Lukas - Kapitel 11
(1)Als er nun einmal an einem gewissen Ort war und betete, sagte, als
er aufhörte, einer seiner Jünger zu ihm: "Herr, lehre uns beten, wie
auch Johannes seine Jünger lehrte."
(2)Da sprach er zu ihnen: "Wann immer ihr betet, so sprecht: 'Vater,
dein Name werde geheiligt. Dein Königreich komme. (3)Gib uns unser
Brot für den Tag, so wie der Tag es erfordert. (4)Und vergib uns
unsere Sünden, denn auch wir selbst vergeben jedem, der uns
verschuldet ist; und bringe uns nicht in Versuchung.'"
(5)Ferner sprach er zu ihnen: "Wer von euch wird einen Freund haben
und wird um Mitternacht zu ihm gehen und zu ihm sagen: 'Freund, leih
mir drei Brote, (6)denn ein Freund von mir ist auf einer Reise eben zu
mir gekommen, und ich habe nichts, um es ihm vorzusetzen.'? (7)Und
jener gibt von drinnen die Antwort: 'Stör mich nicht weiter.
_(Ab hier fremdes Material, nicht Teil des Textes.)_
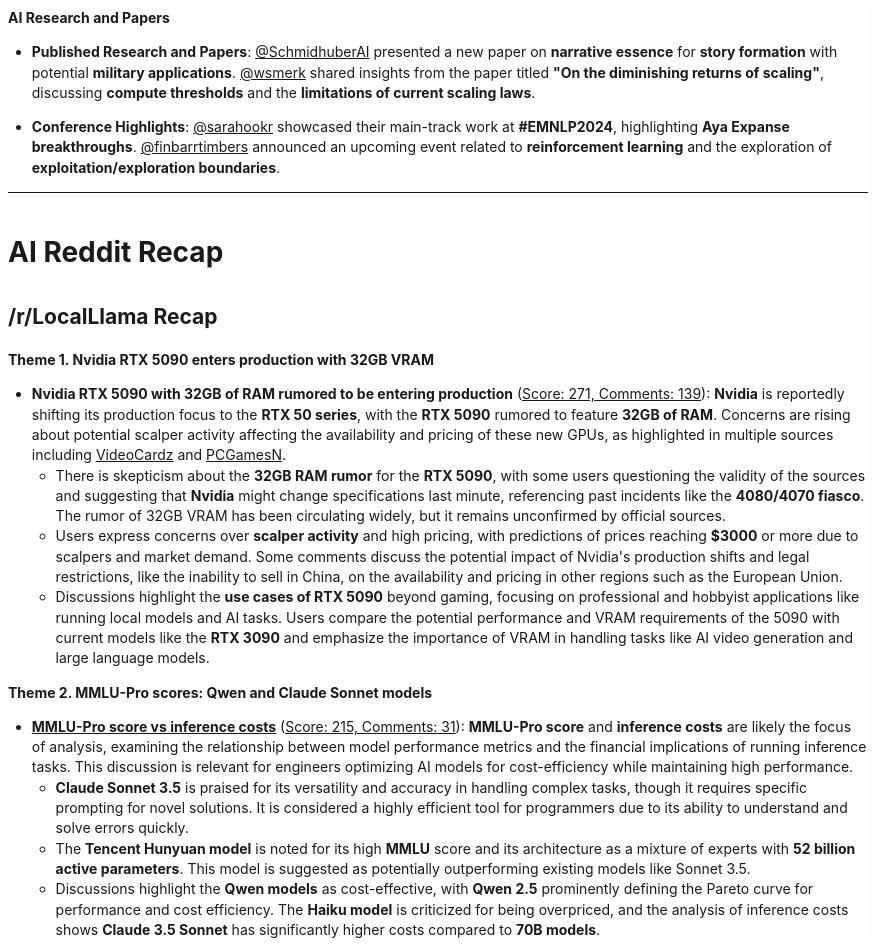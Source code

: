 **AI Research and Papers**

- **Published Research and Papers**: [@SchmidhuberAI](https://twitter.com/SchmidhuberAI/status/1857091553379914235) presented a new paper on **narrative essence** for **story formation** with potential **military applications**. [@wsmerk](https://twitter.com/wsmerk/status/1856914058869707001) shared insights from the paper titled **"On the diminishing returns of scaling"**, discussing **compute thresholds** and the **limitations of current scaling laws**.

- **Conference Highlights**: [@sarahookr](https://twitter.com/sarahookr/status/1857038524177858749) showcased their main-track work at **#EMNLP2024**, highlighting **Aya Expanse breakthroughs**. [@finbarrtimbers](https://twitter.com/finbarrtimbers/status/1856756969895538796) announced an upcoming event related to **reinforcement learning** and the exploration of **exploitation/exploration boundaries**.


---

# AI Reddit Recap

## /r/LocalLlama Recap

**Theme 1. Nvidia RTX 5090 enters production with 32GB VRAM**

- **Nvidia RTX 5090 with 32GB of RAM rumored to be entering production** ([Score: 271, Comments: 139](https://reddit.com/r/LocalLLaMA/comments/1gqk300/nvidia_rtx_5090_with_32gb_of_ram_rumored_to_be/)): **Nvidia** is reportedly shifting its production focus to the **RTX 50 series**, with the **RTX 5090** rumored to feature **32GB of RAM**. Concerns are rising about potential scalper activity affecting the availability and pricing of these new GPUs, as highlighted in multiple sources including [VideoCardz](https://videocardz.com/newz/nvidia-shifts-production-to-geforce-rtx-50-series-only-one-ada-gpu-reportedly-still-in-production) and [PCGamesN](https://www.pcgamesn.com/nvidia/geforce-rtx-5000-soon).
  - There is skepticism about the **32GB RAM rumor** for the **RTX 5090**, with some users questioning the validity of the sources and suggesting that **Nvidia** might change specifications last minute, referencing past incidents like the **4080/4070 fiasco**. The rumor of 32GB VRAM has been circulating widely, but it remains unconfirmed by official sources.
  - Users express concerns over **scalper activity** and high pricing, with predictions of prices reaching **$3000** or more due to scalpers and market demand. Some comments discuss the potential impact of Nvidia's production shifts and legal restrictions, like the inability to sell in China, on the availability and pricing in other regions such as the European Union.
  - Discussions highlight the **use cases of RTX 5090** beyond gaming, focusing on professional and hobbyist applications like running local models and AI tasks. Users compare the potential performance and VRAM requirements of the 5090 with current models like the **RTX 3090** and emphasize the importance of VRAM in handling tasks like AI video generation and large language models.


**Theme 2. MMLU-Pro scores: Qwen and Claude Sonnet models**

- **[MMLU-Pro score vs inference costs](https://i.redd.it/e7fs0yxafq0e1.png)** ([Score: 215, Comments: 31](https://reddit.com/r/LocalLLaMA/comments/1gqna7c/mmlupro_score_vs_inference_costs/)): **MMLU-Pro score** and **inference costs** are likely the focus of analysis, examining the relationship between model performance metrics and the financial implications of running inference tasks. This discussion is relevant for engineers optimizing AI models for cost-efficiency while maintaining high performance.
  - **Claude Sonnet 3.5** is praised for its versatility and accuracy in handling complex tasks, though it requires specific prompting for novel solutions. It is considered a highly efficient tool for programmers due to its ability to understand and solve errors quickly.
  - The **Tencent Hunyuan model** is noted for its high **MMLU** score and its architecture as a mixture of experts with **52 billion active parameters**. This model is suggested as potentially outperforming existing models like Sonnet 3.5.
  - Discussions highlight the **Qwen models** as cost-effective, with **Qwen 2.5** prominently defining the Pareto curve for performance and cost efficiency. The **Haiku model** is criticized for being overpriced, and the analysis of inference costs shows **Claude 3.5 Sonnet** has significantly higher costs compared to **70B models**.
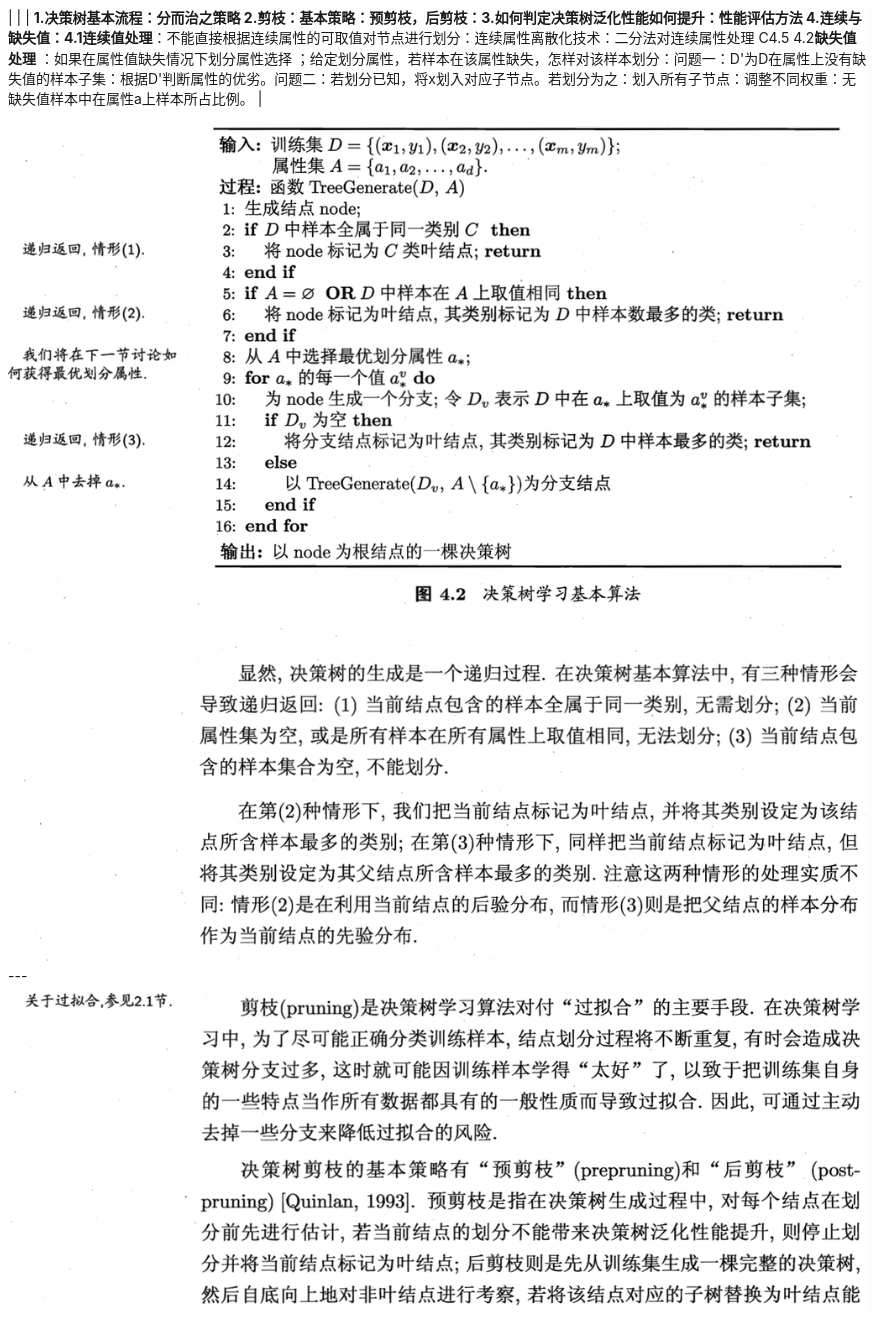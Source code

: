 |            |                      | **1.决策树基本流程：**分而治之策略 **2.剪枝：基本策略**：预剪枝，后剪枝：**3.如何判定决策树泛化性能如何提升**：性能评估方法  **4.连续与缺失值**：4.1**连续值处理**：不能直接根据连续属性的可取值对节点进行划分：连续属性离散化技术：二分法对连续属性处理 C4.5  4.2**缺失值处理**
：如果在属性值缺失情况下划分属性选择 ；给定划分属性，若样本在该属性缺失，怎样对该样本划分：问题一：D'为D在属性上没有缺失值的样本子集：根据D'判断属性的优劣。问题二：若划分已知，将x划入对应子节点。若划分为之：划入所有子节点：调整不同权重：无缺失值样本中在属性a上样本所占比例。 | ![32](3.机器学习/32.png)--- ![33](3.机器学习/33.png)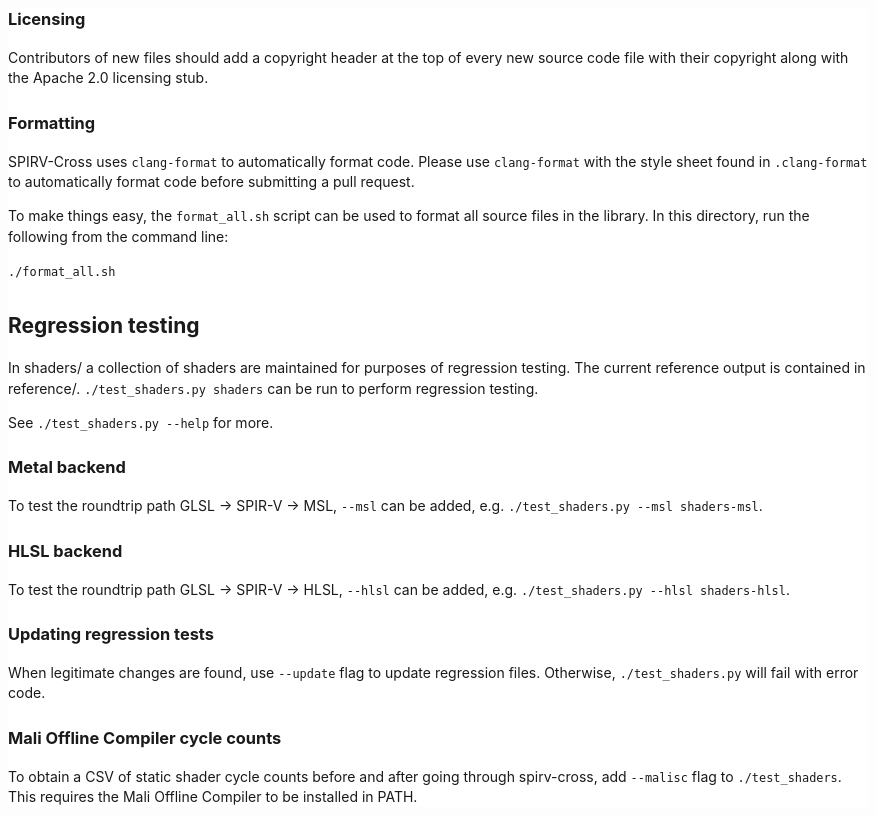 ### Licensing

Contributors of new files should add a copyright header at the top of every new source code file with their copyright
along with the Apache 2.0 licensing stub.

### Formatting

SPIRV-Cross uses `clang-format` to automatically format code.
Please use `clang-format` with the style sheet found in `.clang-format` to automatically format code before submitting a pull request.

To make things easy, the `format_all.sh` script can be used to format all
source files in the library. In this directory, run the following from the
command line:

	./format_all.sh

## Regression testing

In shaders/ a collection of shaders are maintained for purposes of regression testing.
The current reference output is contained in reference/.
`./test_shaders.py shaders` can be run to perform regression testing.

See `./test_shaders.py --help` for more.

### Metal backend

To test the roundtrip path GLSL -> SPIR-V -> MSL, `--msl` can be added, e.g. `./test_shaders.py --msl shaders-msl`.

### HLSL backend

To test the roundtrip path GLSL -> SPIR-V -> HLSL, `--hlsl` can be added, e.g. `./test_shaders.py --hlsl shaders-hlsl`.

### Updating regression tests

When legitimate changes are found, use `--update` flag to update regression files.
Otherwise, `./test_shaders.py` will fail with error code.

### Mali Offline Compiler cycle counts

To obtain a CSV of static shader cycle counts before and after going through spirv-cross, add
`--malisc` flag to `./test_shaders`. This requires the Mali Offline Compiler to be installed in PATH.

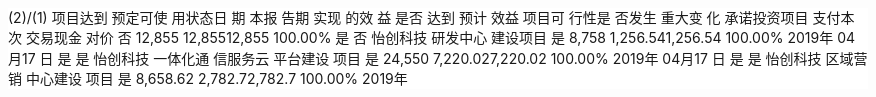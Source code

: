 (2)/(1)
项目达到
预定可使
用状态日
期
本报
告期
实现
的效
益
是否
达到
预计
效益
项目可
行性是
否发生
重大变
化
承诺投资项目
支付本次
交易现金
对价
否
12,855
12,85512,855
100.00%
是
否
怡创科技
研发中心
建设项目
是
8,758
1,256.541,256.54
100.00%
2019年
04月17
日
是
是
怡创科技
一体化通
信服务云
平台建设
项目
是
24,550
7,220.027,220.02
100.00%
2019年
04月17
日
是
是
怡创科技
区域营销
中心建设
项目
是
8,658.62
2,782.72,782.7
100.00%
2019年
Die Tür
ist schon verschlossen, und meine kleinen Kinder sind mit mir im Bett;
ich kann nicht aufstehen und dir etwas geben.' (8)Ich sage euch: "Wenn
er auch nicht aufstehen und ihm etwas geben wird, weil er sein Freund
ist, wird er bestimmt wegen seiner kühnen Beharrlichkeit aufstehen und
ihm das geben, was er benötigt. (9)Demnach sage ich euch: Bittet
unablässig, und es wird euch gegeben werden; sucht fortwährend, und
ihr werdet finden; klopft unaufhörlich an, und es wird euch geöffnet
werden. (10)Denn jeder, der bittet, empfängt, und jeder, der sucht,
findet, und jedem, der anklopft, wird geöffnet werden. (11)In der Tat,
welcher Vater unter euch wird, wenn ihn sein Sohn um einen Fisch
bittet, ihm statt eines Fisches wohl eine Schlange reichen? (12)Oder
wenn er auch um ein Ei bittet, wird er ihm einen Skorpion reichen? (13
)Wenn nun ihr, obwohl ihr böse seid, euren Kindern gute Gaben zu geben
wißt, wieviel mehr wird der Vater im Himmel denen heiligen Geist geben
, die ihn bitten!"
(14)Später trieb er einen stummen Dämon aus. Nachdem der Dämon
ausgefahren war, redete der Stumme. Und die Volksmengen verwunderten
sich. (15)Einige von ihnen aber sagten: "Er treibt die Dämonen durch
Beelzebub, den Herrscher der Dämonen, aus." (16)Andere jedoch
trachteten danach, von ihm ein Zeichen vom Himmel zu erhalten, um ihn
zu versuchen. (17)Er erkannte ihre Gedanken und sprach zu ihnen:
"Jedes Königreich, das gegen sich selbst entzweit ist, wird verwüstet,
und ein gegen sich selbst [entzweites] Haus stürzt ein. (18)Wenn nun
auch der Satan gegen sich selbst entzweit ist, wie wird da sein
Königreich bestehen? Denn ihr sagt, ich treibe die Dämonen durch
Beelzebub aus. (19)Wenn ich durch Beelzebub die Dämonen austreibe,
durch wen treiben eure Söhne sie aus? Darum werden sie eure Richter
sein. (20)Wenn ich aber durch den Finger Gottes die Dämonen austreibe,
so hat das Königreich Gottes euch wirklich eingeholt. (21)Wenn ein
starker, gutbewaffneter Mann seinen Palast bewacht, bleibt seine Habe
in Frieden. (22)Wenn aber ein Stärkerer als er gegen ihn herankommt
und ihn besiegt, nimmt er ihm seine volle Rüstung weg, auf die er
vertraute, und er teilt die Dinge aus, die er von ihm erbeutet hat.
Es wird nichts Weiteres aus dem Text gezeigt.